Sometimes, we’re told we need the perfect person to be our match: they should be confident, nice, a good listener, patient, and a whole host of other qualities you’re frankly unlikely to find in one single person but, rather, spread out among your other friends and family.
That’s why I’d like to champion an unlikely solution: Tolerating the imperfect and building up the good. This is not in defense of things like verbal abuse or physical abuse, which absolutely should not be tolerated at all!
What is imperfect? It’s falling asleep when you have a date night planned so you leave the lights off and make sure the covers are tucked in around them.
It’s being a little slow to react so you need to repeat yourself again so they can hear you.
The nuts and bolts of a relationship exist in the realm where the hardships are, when the tough gets going, when things are no longer smooth sailing. It’s when they cry for you or in fear for you and not because of you. That’s where the love is. That’s when we stretch forth our hand, bump it against theirs and find solidarity. Without it, you’ve got nothing or just a pretty house of cards that will tumble at the first knock.
I want to counsel every that reads this… tolerate the imperfect. Build up toward the good. People can change, but it takes a lot of time. Do you like and love them already? Because sometimes it’s not all forward motion: illness and depression can send someone reeling back to safer patterns and behaviors that served them as coping mechanisms in the past.
Don’t leave it sparse, grow a beautiful garden in your heart.
Continue to overlook the dull and the bland. In the end, cut somebody and we’re all a little plain and ordinary. Interesting comes in at the end, in reflection.

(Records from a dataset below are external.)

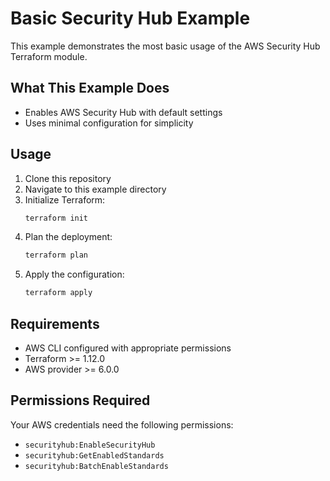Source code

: # Basic Security Hub Example

This example demonstrates the most basic usage of the AWS Security Hub Terraform module.

## What This Example Does

- Enables AWS Security Hub with default settings
- Uses minimal configuration for simplicity

## Usage

1. Clone this repository
2. Navigate to this example directory
3. Initialize Terraform:
   ```bash
   terraform init
   ```
4. Plan the deployment:
   ```bash
   terraform plan
   ```
5. Apply the configuration:
   ```bash
   terraform apply
   ```

## Requirements

- AWS CLI configured with appropriate permissions
- Terraform >= 1.12.0
- AWS provider >= 6.0.0

## Permissions Required

Your AWS credentials need the following permissions:
- `securityhub:EnableSecurityHub`
- `securityhub:GetEnabledStandards`
- `securityhub:BatchEnableStandards`
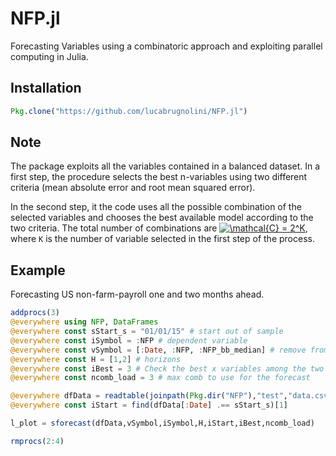 # NFP.jl
Forecasting Variables using a combinatoric approach and exploiting parallel computing in Julia.

## Installation
```julia
Pkg.clone("https://github.com/lucabrugnolini/NFP.jl")
```

## Note
The package exploits all the variables contained in a balanced dataset. In a first step, the procedure selects the best n-variables using two different criteria (mean absolute error and root mean squared error). 

In the second step, it the code uses all the possible combination of the selected variables and chooses the best available model according to the two criteria. The total number of combinations are <a href="https://www.codecogs.com/eqnedit.php?latex=\mathcal{C}&space;=&space;2^K" target="_blank"><img src="https://latex.codecogs.com/gif.latex?\mathcal{C}&space;=&space;2^K" title="\mathcal{C} = 2^K" /></a>, where `K` is the number of variable selected in the first step of the process.

## Example
Forecasting US non-farm-payroll one and two months ahead.
```julia
addprocs(3)
@everywhere using NFP, DataFrames
@everywhere const sStart_s = "01/01/15" # start out of sample
@everywhere const iSymbol = :NFP # dependent variable
@everywhere const vSymbol = [:Date, :NFP, :NFP_bb_median] # remove from dataset (non-numerical and dep. var.)
@everywhere const H = [1,2] # horizons
@everywhere const iBest = 3 # Check the best x variables among the two criteria
@everywhere const ncomb_load = 3 # max comb to use for the forecast

@everywhere dfData = readtable(joinpath(Pkg.dir("NFP"),"test","data.csv"), header = true)
@everywhere const iStart = find(dfData[:Date] .== sStart_s)[1]

l_plot = sforecast(dfData,vSymbol,iSymbol,H,iStart,iBest,ncomb_load)

rmprocs(2:4)

```
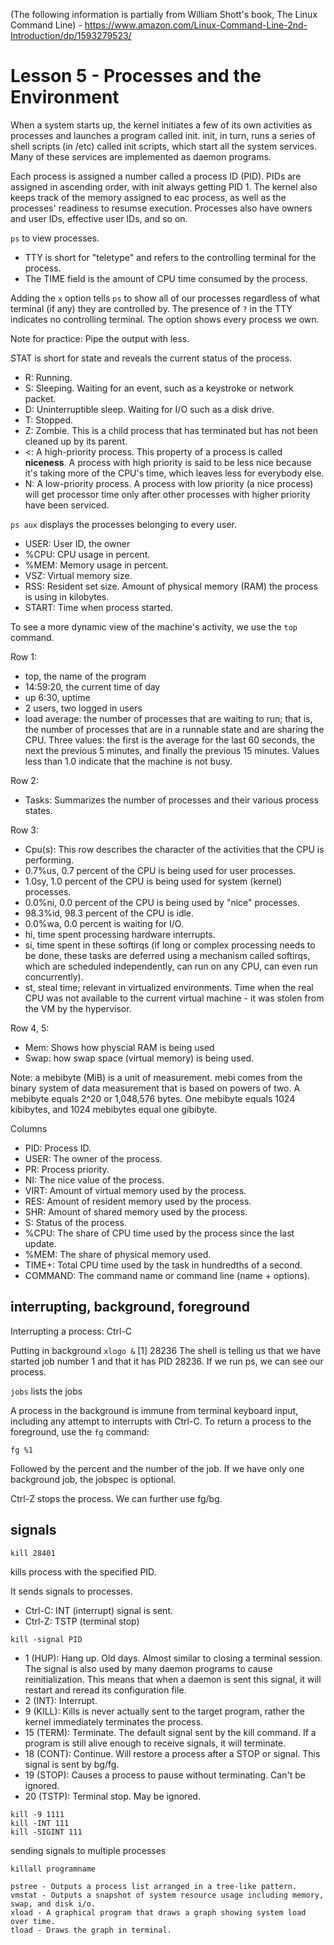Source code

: (The following information is partially from William Shott's book, The Linux Command Line) - https://www.amazon.com/Linux-Command-Line-2nd-Introduction/dp/1593279523/

# Lesson 5 - Processes and the Environment

When a system starts up, the kernel initiates a few of its own activities as processes and launches a program called init.
init, in turn, runs a series of shell scripts (in /etc) called init scripts, which start all the system services. Many of these services are implemented as daemon programs.

Each process is assigned a number called a process ID (PID). PIDs are assigned in ascending order, with init always getting PID 1. The kernel also keeps track of the memory assigned to eac process, as well as the processes' readiness to resumse execution.
Processes also have owners and user IDs, effective user IDs, and so on.

`ps` to view processes.
 - TTY is short for "teletype" and refers to the controlling terminal for the process. 
 - The TIME field is the amount of CPU time consumed by the process.
 
 Adding the `x` option tells `ps` to show all of our processes regardless of what terminal (if any) they are controlled by.
 The presence of `?` in the TTY indicates no controlling terminal.
The option shows every process we own.

Note for practice: Pipe the output with less.
 
STAT is short for state and reveals the current status of the process.
- R: Running. 
- S: Sleeping. Waiting for an event, such as a keystroke or network packet.
- D: Uninterruptible sleep. Waiting for I/O such as a disk drive.
- T: Stopped. 
- Z: Zombie. This is a child process that has terminated but has not been cleaned up by its parent.
- <: A high-priority process. This property of a process is called **niceness**. A process with high priority is said to be less nice because it's taking more of the CPU's time, which leaves less for everybody else.
- N: A low-priority process. A process with low priority (a nice process) will get processor time only after other processes with higher priority have been serviced.

`ps aux` displays the processes belonging to every user. 
- USER: User ID, the owner
- %CPU: CPU usage in percent.
- %MEM: Memory usage in percent.
- VSZ: Virtual memory size.
- RSS: Resident set size. Amount of physical memory (RAM) the process is using in kilobytes.
- START: Time when process started.

To see a more dynamic view of the machine's activity, we use the `top` command.

Row 1:
- top, the name of the program
- 14:59:20, the current time of day
- up 6:30, uptime
- 2 users, two logged in users
- load average: the number of processes that are waiting to run; that is, the number of processes that are in a runnable state and are sharing the CPU. Three values: the first is the average for the last 60 seconds, the next the previous 5 minutes, and finally the previous 15 minutes. Values less than 1.0 indicate that the machine is not busy.

Row 2:
- Tasks: Summarizes the number of processes and their various process states.

Row 3:
- Cpu(s): This row describes the character of the activities that the CPU is performing.
- 0.7%us, 0.7 percent of the CPU is being used for user processes.
- 1.0sy, 1.0 percent of the CPU is being used for system (kernel) processes.
- 0.0%ni, 0.0 percent of the CPU is being used by "nice" processes.
- 98.3%id, 98.3 percent of the CPU is idle.
- 0.0%wa, 0.0 percent is waiting for I/O.
- hi, time spent processing hardware interrupts.
- si, time spent in these softirqs (if long or complex processing needs to be done, these tasks are deferred using a mechanism called softirqs, which are scheduled independently, can run on any CPU, can even run concurrently).
- st, steal time; relevant in virtualized environments. Time when the real CPU was not available to the current virtual machine - it was stolen from the VM by the hypervisor.

Row 4, 5:
- Mem: Shows how physcial RAM is being used
- Swap: how swap space (virtual memory) is being used.

Note: a mebibyte (MiB) is a unit of measurement. mebi comes from the binary system of data measurement that is based on powers of two. A mebibyte equals 2^20 or 1,048,576 bytes. One mebibyte equals 1024 kibibytes, and 1024 mebibytes equal one gibibyte. 

Columns
- PID: Process ID.
- USER: The owner of the process.
- PR: Process priority.
- NI: The nice value of the process.
- VIRT: Amount of virtual memory used by the process.
- RES: Amount of resident memory used by the process.
- SHR: Amount of shared memory used by the process.
- S: Status of the process. 
- %CPU: The share of CPU time used by the process since the last update.
- %MEM: The share of physical memory used.
- TIME+: Total CPU time used by the task in hundredths of a second.
- COMMAND: The command name or command line (name + options).

## interrupting, background, foreground

Interrupting a process: Ctrl-C

Putting in background
`xlogo &`
[1] 28236
The shell is telling us that we have started job number 1 and that it has PID 28236. If we run ps, we can see our process.

`jobs` lists the jobs

A process in the background is immune from terminal keyboard input, including any attempt to interrupts with Ctrl-C. To return a process to the foreground, use the `fg` command:

```
fg %1
```

Followed by the percent and the number of the job. If we have only one background job, the jobspec is optional. 

Ctrl-Z stops the process. We can further use fg/bg.

## signals

```
kill 28401
```
kills process with the specified PID.

It sends signals to processes.

- Ctrl-C: INT (interrupt) signal is sent.
- Ctrl-Z: TSTP (terminal stop)

```
kill -signal PID
```

- 1 (HUP): Hang up. Old days. Almost similar to closing a terminal session. The signal is also used by many daemon programs to cause reinitialization. This means that when a daemon is sent this signal, it will restart and reread its configuration file. 
- 2 (INT): Interrupt. 
- 9 (KILL): Kills is never actually sent to the target program, rather the kernel immediately terminates the process. 
- 15 (TERM): Terminate. The default signal sent by the kill command. If a program is still alive enough to receive signals, it will terminate.
- 18 (CONT): Continue. Will restore a process after a STOP or signal. This signal is sent by bg/fg.
- 19 (STOP): Causes a process to pause without terminating. Can't be ignored.
- 20 (TSTP): Terminal stop. May be ignored.

```
kill -9 1111
kill -INT 111
kill -SIGINT 111
```

sending signals to multiple processes
```
killall programname
```

```
pstree - Outputs a process list arranged in a tree-like pattern.
vmstat - Outputs a snapshot of system resource usage including memory, swap, and disk i/o.
xload - A graphical program that draws a graph showing system load over time.
tload - Draws the graph in terminal.
```

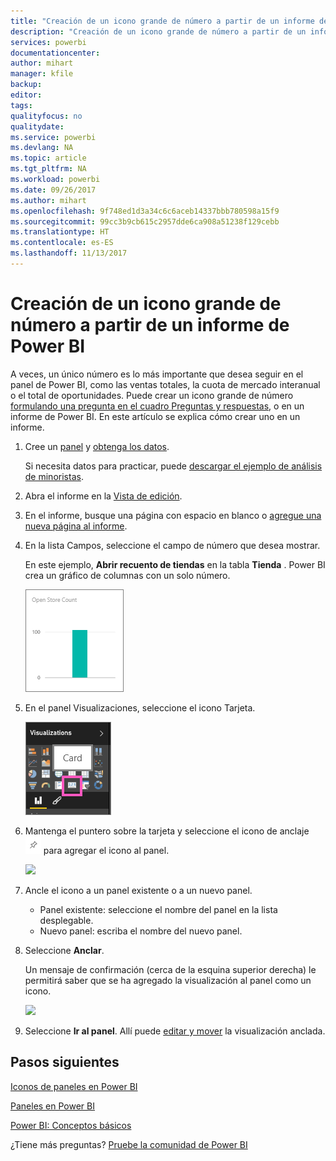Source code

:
 ```yaml
---
title: "Creación de un icono grande de número a partir de un informe de Power BI"
description: "Creación de un icono grande de número a partir de un informe de Power BI"
services: powerbi
documentationcenter: 
author: mihart
manager: kfile
backup: 
editor: 
tags: 
qualityfocus: no
qualitydate: 
ms.service: powerbi
ms.devlang: NA
ms.topic: article
ms.tgt_pltfrm: NA
ms.workload: powerbi
ms.date: 09/26/2017
ms.author: mihart
ms.openlocfilehash: 9f748ed1d3a34c6c6aceb14337bbb780598a15f9
ms.sourcegitcommit: 99cc3b9cb615c2957dde6ca908a51238f129cebb
ms.translationtype: HT
ms.contentlocale: es-ES
ms.lasthandoff: 11/13/2017
---
```

# <a name="create-a-big-number-tile-from-a-power-bi-report"></a>Creación de un icono grande de número a partir de un informe de Power BI
A veces, un único número es lo más importante que desea seguir en el panel de Power BI, como las ventas totales, la cuota de mercado interanual o el total de oportunidades. Puede crear un icono grande de número [formulando una pregunta en el cuadro Preguntas y respuestas](power-bi-visualization-big-number.md), o en un informe de Power BI. En este artículo se explica cómo crear uno en un informe.

1. Cree un [panel](service-dashboards.md) y [obtenga los datos](service-get-data.md).
   
   Si necesita datos para practicar, puede [descargar el ejemplo de análisis de minoristas](sample-retail-analysis.md). 
2. Abra el informe en la [Vista de edición](service-reading-view-and-editing-view.md).
3. En el informe, busque una página con espacio en blanco o [agregue una nueva página al informe](power-bi-report-add-page.md).
4. En la lista Campos, seleccione el campo de número que desea mostrar.
   
   En este ejemplo, **Abrir recuento de tiendas** en la tabla **Tienda** . Power BI crea un gráfico de columnas con un solo número.
   
   ![](media/power-bi-visualization-big-number-report/pbi_rptnumbertilechart.png)
5. En el panel Visualizaciones, seleccione el icono Tarjeta.
   
   ![](media/power-bi-visualization-big-number-report/pbi_changechartcard.png)
6. Mantenga el puntero sobre la tarjeta y seleccione el icono de  anclaje ![](media/power-bi-visualization-big-number-report/pbi_pintile.png) para agregar el icono al panel. 
   
   ![](media/power-bi-visualization-big-number-report/power-bi-pin-icon.png)
7. Ancle el icono a un panel existente o a un nuevo panel. 
   
   * Panel existente: seleccione el nombre del panel en la lista desplegable.
   * Nuevo panel: escriba el nombre del nuevo panel.
8. Seleccione **Anclar**.
   
   Un mensaje de confirmación (cerca de la esquina superior derecha) le permitirá saber que se ha agregado la visualización al panel como un icono.
   
   ![](media/power-bi-visualization-big-number-report/power-bi-pin-success-message.png)
9. Seleccione **Ir al panel**. Allí puede [editar y mover](service-dashboard-edit-tile.md) la visualización anclada.

## <a name="next-steps"></a>Pasos siguientes
[Iconos de paneles en Power BI](service-dashboard-tiles.md)

[Paneles en Power BI](service-dashboards.md)

[Power BI: Conceptos básicos](service-basic-concepts.md)

¿Tiene más preguntas? [Pruebe la comunidad de Power BI](http://community.powerbi.com/)

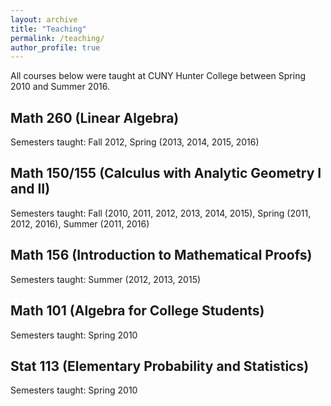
 ```yaml
---
layout: archive
title: "Teaching"
permalink: /teaching/
author_profile: true
---
```


All courses below were taught at CUNY Hunter College between Spring 2010 and Summer 2016.

## Math 260 (Linear Algebra)
Semesters taught: Fall 2012,
                  Spring (2013, 2014, 2015, 2016)

## Math 150/155 (Calculus with Analytic Geometry I and II)
Semesters taught: Fall (2010, 2011, 2012, 2013, 2014, 2015),
                  Spring (2011, 2012, 2016),
                  Summer (2011, 2016)

## Math 156 (Introduction to Mathematical Proofs)
Semesters taught: Summer (2012, 2013, 2015)

## Math 101 (Algebra for College Students)
Semesters taught: Spring 2010

## Stat 113 (Elementary Probability and Statistics)
Semesters taught: Spring 2010

<!--
#{% include base_path %}

#{% for post in site.teaching reversed %}
#  {% include archive-single.html %}
#{% endfor %}
--->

Life is built up of the basic and ordinary. Hell, cut me and I probably ooze pumpkin spice around the holiday season.
The next time you find yourself taking a deep breath to raise your voice… don’t. Let this one go. And the next, and the next. Remind yourself of all the good and tender things that already exist as food for your heart. If you love yourself and tolerate your own shortcomings, you’ll have plenty to spare for them too.
Don’t leave it sparse, grow a beautiful garden in your heart.